• Recorded data:
***
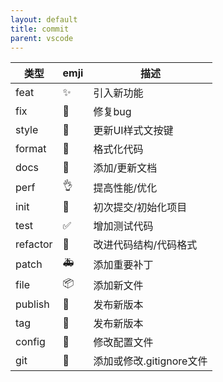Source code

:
 ```yaml
---
layout: default
title: commit
parent: vscode
---
```


|类型|emji|描述|
|---|---|---|
|feat|✨|引入新功能|
|fix|🐛|修复bug|
|style|💄|更新UI样式文按键|
|format|🥚|格式化代码|
|docs|📝|添加/更新文档|
|perf|👌|提高性能/优化|
|init|🎉|初次提交/初始化项目|
|test|✅|增加测试代码|
|refactor|🎨|改进代码结构/代码格式|
|patch|🚑|添加重要补丁|
|file|📦|添加新文件|
|publish|🚀|发布新版本|
|tag|📌|发布新版本|
|config|🔧|修改配置文件|
|git|🙈|添加或修改.gitignore文件|


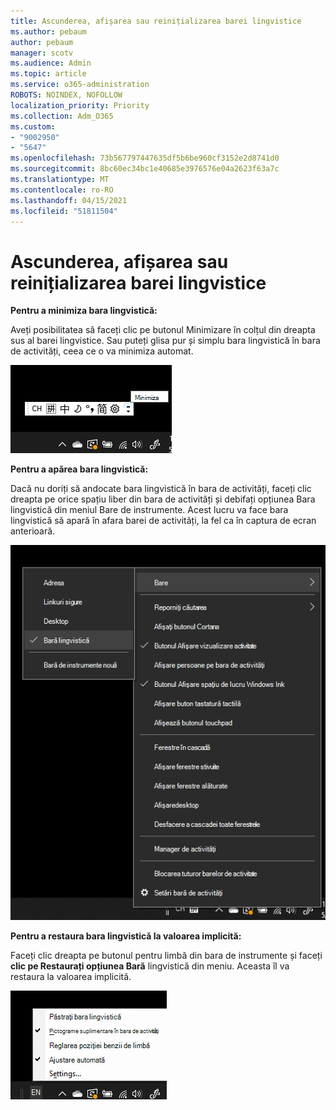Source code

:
 ```yaml
---
title: Ascunderea, afișarea sau reinițializarea barei lingvistice
ms.author: pebaum
author: pebaum
manager: scotv
ms.audience: Admin
ms.topic: article
ms.service: o365-administration
ROBOTS: NOINDEX, NOFOLLOW
localization_priority: Priority
ms.collection: Adm_O365
ms.custom:
- "9002950"
- "5647"
ms.openlocfilehash: 73b567797447635df5b6be960cf3152e2d8741d0
ms.sourcegitcommit: 8bc60ec34bc1e40685e3976576e04a2623f63a7c
ms.translationtype: MT
ms.contentlocale: ro-RO
ms.lasthandoff: 04/15/2021
ms.locfileid: "51811504"
---
```

# <a name="hide-display-or-reset-the-language-bar"></a>Ascunderea, afișarea sau reinițializarea barei lingvistice

**Pentru a minimiza bara lingvistică:**

Aveți posibilitatea să faceți clic pe butonul Minimizare în colțul din dreapta sus al barei lingvistice. Sau puteți glisa pur și simplu bara lingvistică în bara de activități, ceea ce o va minimiza automat.

![Minimizarea barei lingvistice](media/minimize-language-bar.png)

**Pentru a apărea bara lingvistică:**

Dacă nu doriți să andocate bara lingvistică în bara de activități, faceți  clic dreapta pe orice spațiu liber din bara de activități și debifați opțiunea Bara lingvistică din meniul Bare de instrumente. Acest lucru va face bara lingvistică să apară în afara barei de activități, la fel ca în captura de ecran anterioară.

![Pop out language bar](media/pop-out-language-bar.png)

**Pentru a restaura bara lingvistică la valoarea implicită:**

Faceți clic dreapta pe butonul pentru limbă din bara de instrumente și faceți **clic pe Restaurați opțiunea Bară** lingvistică din meniu. Aceasta îl va restaura la valoarea implicită.

![Restaurarea barei lingvistice](media/restore-language-bar.png)
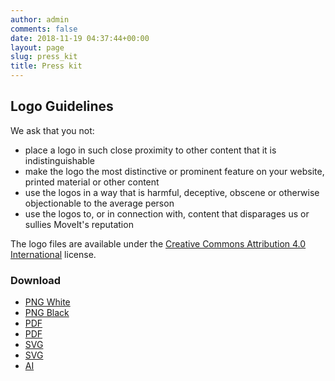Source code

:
 ```yaml
---
author: admin
comments: false
date: 2018-11-19 04:37:44+00:00
layout: page
slug: press_kit
title: Press kit
---
```


## Logo Guidelines

We ask that you not:

- place a logo in such close proximity to other content that it is indistinguishable
- make the logo the most distinctive or prominent feature on your website, printed material or other content
- use the logos in a way that is harmful, deceptive, obscene or otherwise objectionable to the average person
- use the logos to, or in connection with, content that disparages us or sullies MoveIt's reputation

The logo files are available under the [Creative Commons Attribution 4.0 International](https://creativecommons.org/licenses/by/4.0/) license.

### Download

- [PNG White](/assets/logo/moveit_logo-white.png)
- [PNG Black](/assets/logo/moveit_logo-black.png)
- [PDF](/assets/logo/moveit_logo-white.pdf)
- [PDF](/assets/logo/moveit_logo-black.pdf)
- [SVG](/assets/logo/moveit_logo-white.svg)
- [SVG](/assets/logo/moveit_logo-black.svg)
- [AI](/assets/logo/moveit_logo.ai)
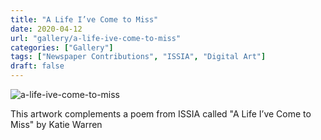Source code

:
 ```yaml
---
title: "A Life I’ve Come to Miss"
date: 2020-04-12
url: "gallery/a-life-ive-come-to-miss"
categories: ["Gallery"]
tags: ["Newspaper Contributions", "ISSIA", "Digital Art"]
draft: false
---
```


![a-life-ive-come-to-miss](/images/post/2020/ISSIA/a-life-ive-come-to-miss.png)

This artwork complements a poem from ISSIA called "A Life I’ve Come to Miss" by Katie Warren

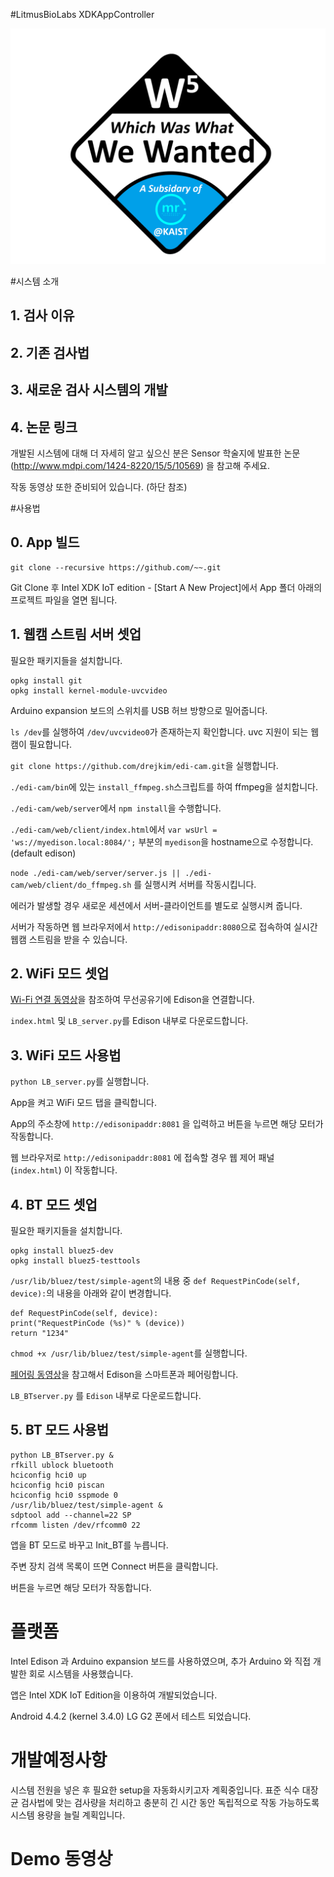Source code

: #LitmusBioLabs XDKAppController

![](https://raw.githubusercontent.com/wjuni/W5-Intel-IoT/master/images/w5_logo.png)

#시스템 소개

## 1. 검사 이유

## 2. 기존 검사법

## 3. 새로운 검사 시스템의 개발

## 4. 논문 링크
개발된 시스템에 대해 더 자세히 알고 싶으신 분은 Sensor 학술지에 발표한 논문(http://www.mdpi.com/1424-8220/15/5/10569) 을 참고해 주세요.

작동 동영상 또한 준비되어 있습니다. (하단 참조)


#사용법
## 0. App 빌드
```
git clone --recursive https://github.com/~~.git
```
Git Clone 후 Intel XDK IoT edition - [Start A New Project]에서 App 폴더 아래의 프로젝트 파일을 열면 됩니다.

## 1. 웹캠 스트림 서버 셋업

필요한 패키지들을 설치합니다.
```
opkg install git
opkg install kernel-module-uvcvideo
```

Arduino expansion 보드의 스위치를 USB 허브 방향으로 밀어줍니다.

`ls /dev`를 실행하여 `/dev/uvcvideo0`가 존재하는지 확인합니다. uvc 지원이 되는 웹캠이 필요합니다.

`git clone https://github.com/drejkim/edi-cam.git`을 실행합니다.

`./edi-cam/bin`에 있는 `install_ffmpeg.sh`스크립트를 하여 ffmpeg을 설치합니다.

`./edi-cam/web/server`에서 `npm install`을 수행합니다.

`./edi-cam/web/client/index.html`에서 `var wsUrl = 'ws://myedison.local:8084/';` 부분의 `myedison`을 hostname으로 수정합니다. (default edison)

`node ./edi-cam/web/server/server.js || ./edi-cam/web/client/do_ffmpeg.sh` 를 실행시켜 서버를 작동시킵니다.

에러가 발생할 경우 새로운 세션에서 서버-클라이언트를 별도로 실행시켜 줍니다.

서버가 작동하면 웹 브라우저에서 `http://edisonipaddr:8080`으로 접속하여 실시간 웹캠 스트림을 받을 수 있습니다.


## 2. WiFi 모드 셋업

[Wi-Fi 연결 동영상](https://www.youtube.com/watch?v=6PUfcXDWjFY)을 참조하여 무선공유기에 Edison을 연결합니다.

`index.html` 및 `LB_server.py`를 Edison 내부로 다운로드합니다. 

## 3. WiFi 모드 사용법

`python LB_server.py`를 실행합니다.

App을 켜고 WiFi 모드 탭을 클릭합니다.

App의 주소창에 `http://edisonipaddr:8081` 을 입력하고 버튼을 누르면 해당 모터가 작동합니다.

웹 브라우저로 `http://edisonipaddr:8081` 에 접속할 경우 웹 제어 패널 (`index.html`) 이 작동합니다.

## 4. BT 모드 셋업

필요한 패키지들을 설치합니다.  
```
opkg install bluez5-dev
opkg install bluez5-testtools
``` 

`/usr/lib/bluez/test/simple-agent`의 내용 중 `def RequestPinCode(self, device):`의 내용을 아래와 같이 변경합니다.

```
def RequestPinCode(self, device):
print("RequestPinCode (%s)" % (device))
return "1234"
```

`chmod +x /usr/lib/bluez/test/simple-agent`를 실행합니다.

[페어링 동영상](https://www.youtube.com/watch?v=yuTXnxI4UWc)을 참고해서 Edison을 스마트폰과 페어링합니다.

`LB_BTserver.py` 를 `Edison` 내부로 다운로드합니다. 

## 5. BT 모드 사용법

```
python LB_BTserver.py &
rfkill ublock bluetooth
hciconfig hci0 up
hciconfig hci0 piscan
hciconfig hci0 sspmode 0
/usr/lib/bluez/test/simple-agent &
sdptool add --channel=22 SP
rfcomm listen /dev/rfcomm0 22
```

앱을 BT 모드로 바꾸고 Init_BT를 누릅니다. 

주변 장치 검색 목록이 뜨면 Connect 버튼을 클릭합니다.

버튼을 누르면 해당 모터가 작동합니다.

# 플랫폼

Intel Edison 과 Arduino expansion 보드를 사용하였으며, 추가 Arduino 와 직접 개발한 회로 시스템을 사용했습니다.

앱은 Intel XDK IoT Edition을 이용하여 개발되었습니다.

Android 4.4.2 (kernel 3.4.0) LG G2 폰에서 테스트 되었습니다.

# 개발예정사항

시스템 전원을 넣은 후 필요한 setup을 자동화시키고자 계획중입니다. 표준 식수 대장균 검사법에 맞는 검사량을 처리하고 충분히 긴 시간 동안 독립적으로 작동 가능하도록 시스템 용량을 늘릴 계획입니다.

# Demo 동영상

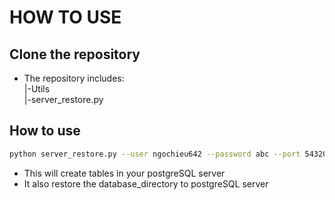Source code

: # HOW TO USE

## Clone the repository

- The repository includes:\
   |-Utils \
   |-server_restore.py

## How to use

```bash
python server_restore.py --user ngochieu642 --password abc --port 54320 --host_ip 172.18.0.1 --database_name sendodb --database_directory './rename_database'
```

- This will create tables in your postgreSQL server
- It also restore the database_directory to postgreSQL server
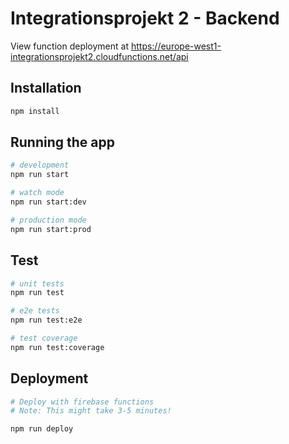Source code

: # Integrationsprojekt 2 - Backend

View function deployment at <https://europe-west1-integrationsprojekt2.cloudfunctions.net/api>

## Installation

```bash
npm install
```

## Running the app

```bash
# development
npm run start

# watch mode
npm run start:dev

# production mode
npm run start:prod
```

## Test

```bash
# unit tests
npm run test

# e2e tests
npm run test:e2e

# test coverage
npm run test:coverage
```

## Deployment

```bash
# Deploy with firebase functions
# Note: This might take 3-5 minutes!

npm run deploy
```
***
• Task: Go through the data above and return each line containing the string "date".

• Solution to this exercise:
date: 2018-11-19 04:37:44+00:00
date: 2020-04-12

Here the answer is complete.